Here's a quick way to add all the Element methods to a DOM element using Prototype 1.5 (I believe the RC is right around the corner if not already here).

var div = document.createElement('div');

That's it. Then you can do things like div.show() or div.hide(). Well, you still need to append the DIV to the document but you get the idea.

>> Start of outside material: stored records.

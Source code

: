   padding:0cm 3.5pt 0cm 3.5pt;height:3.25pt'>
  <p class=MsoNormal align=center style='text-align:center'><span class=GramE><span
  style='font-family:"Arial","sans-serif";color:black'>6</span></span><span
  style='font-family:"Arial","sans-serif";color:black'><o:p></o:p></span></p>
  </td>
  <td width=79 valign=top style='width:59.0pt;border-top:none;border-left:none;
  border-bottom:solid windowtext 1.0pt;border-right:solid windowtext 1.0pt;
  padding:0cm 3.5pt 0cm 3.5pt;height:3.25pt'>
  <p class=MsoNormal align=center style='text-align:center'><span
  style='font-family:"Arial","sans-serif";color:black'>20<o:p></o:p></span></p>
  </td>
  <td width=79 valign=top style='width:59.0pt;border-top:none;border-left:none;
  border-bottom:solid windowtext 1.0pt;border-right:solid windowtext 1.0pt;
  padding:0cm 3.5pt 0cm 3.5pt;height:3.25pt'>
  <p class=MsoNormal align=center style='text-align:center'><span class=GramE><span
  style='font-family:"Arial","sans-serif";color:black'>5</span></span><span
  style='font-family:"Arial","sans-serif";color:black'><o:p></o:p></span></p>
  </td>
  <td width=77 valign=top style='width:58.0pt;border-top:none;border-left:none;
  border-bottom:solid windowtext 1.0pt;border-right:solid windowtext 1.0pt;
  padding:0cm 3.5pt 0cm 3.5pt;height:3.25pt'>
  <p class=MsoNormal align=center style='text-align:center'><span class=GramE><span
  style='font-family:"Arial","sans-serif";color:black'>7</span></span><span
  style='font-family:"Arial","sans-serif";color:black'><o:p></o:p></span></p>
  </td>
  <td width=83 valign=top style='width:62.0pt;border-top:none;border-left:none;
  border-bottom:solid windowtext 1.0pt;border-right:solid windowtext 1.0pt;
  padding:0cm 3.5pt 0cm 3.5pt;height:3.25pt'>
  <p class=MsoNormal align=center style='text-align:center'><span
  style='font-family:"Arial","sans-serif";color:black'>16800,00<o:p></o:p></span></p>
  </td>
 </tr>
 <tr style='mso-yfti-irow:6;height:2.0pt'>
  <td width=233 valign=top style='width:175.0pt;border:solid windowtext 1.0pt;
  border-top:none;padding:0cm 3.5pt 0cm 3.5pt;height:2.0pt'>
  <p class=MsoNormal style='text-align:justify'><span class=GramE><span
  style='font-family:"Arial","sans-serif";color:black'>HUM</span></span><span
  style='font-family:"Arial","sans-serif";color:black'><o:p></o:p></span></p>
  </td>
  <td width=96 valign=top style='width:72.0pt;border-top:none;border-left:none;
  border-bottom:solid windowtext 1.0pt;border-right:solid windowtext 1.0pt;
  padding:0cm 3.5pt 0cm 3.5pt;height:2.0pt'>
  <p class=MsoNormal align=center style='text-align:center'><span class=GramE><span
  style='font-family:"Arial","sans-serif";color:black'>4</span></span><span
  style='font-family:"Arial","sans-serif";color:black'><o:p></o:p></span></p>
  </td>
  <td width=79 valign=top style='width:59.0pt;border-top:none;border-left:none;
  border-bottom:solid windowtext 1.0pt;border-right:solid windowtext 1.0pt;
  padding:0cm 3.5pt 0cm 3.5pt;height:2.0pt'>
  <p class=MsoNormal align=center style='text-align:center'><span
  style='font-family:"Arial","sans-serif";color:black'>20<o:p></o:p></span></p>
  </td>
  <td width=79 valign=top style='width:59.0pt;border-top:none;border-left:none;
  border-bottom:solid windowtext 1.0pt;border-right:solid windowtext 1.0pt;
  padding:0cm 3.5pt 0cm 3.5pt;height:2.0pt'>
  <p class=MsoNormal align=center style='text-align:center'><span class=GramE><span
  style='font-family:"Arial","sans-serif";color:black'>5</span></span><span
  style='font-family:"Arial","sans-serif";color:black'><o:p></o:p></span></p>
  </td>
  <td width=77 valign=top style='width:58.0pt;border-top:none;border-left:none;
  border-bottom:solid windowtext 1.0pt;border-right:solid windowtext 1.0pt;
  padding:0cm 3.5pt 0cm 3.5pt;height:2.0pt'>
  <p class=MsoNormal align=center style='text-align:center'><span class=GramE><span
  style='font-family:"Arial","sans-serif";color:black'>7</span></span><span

Published September 06, 2006 · Updated September 14, 2006
Categorized as JavaScript
Short URL: https://snook.ca/s/663


9 Comments · RSS feed
Graham B said on September 06, 2006

I'm hesitant to switch over to using Protoype since writing my own code library has enhanced my JS knowledge greatly, but I don't know if I can spend much more time on it! All the same, I have similar functionality by creating methods for HTMLElement.prototype (and then copying the properties to the DOM nodes for IE).

I also made newElement() which essentially passes a new element through the same process at run-time.

Therefore every element, regardless of when it was created, has .setClass(), .ajax() methods etc.

I guess I just prefer $(el).doSomething() !

Graham B said on September 06, 2006

Ah. Having just looked at the script.aculo.us wiki I realise this is pretty much what 1.5 will do anyway. Time to switch.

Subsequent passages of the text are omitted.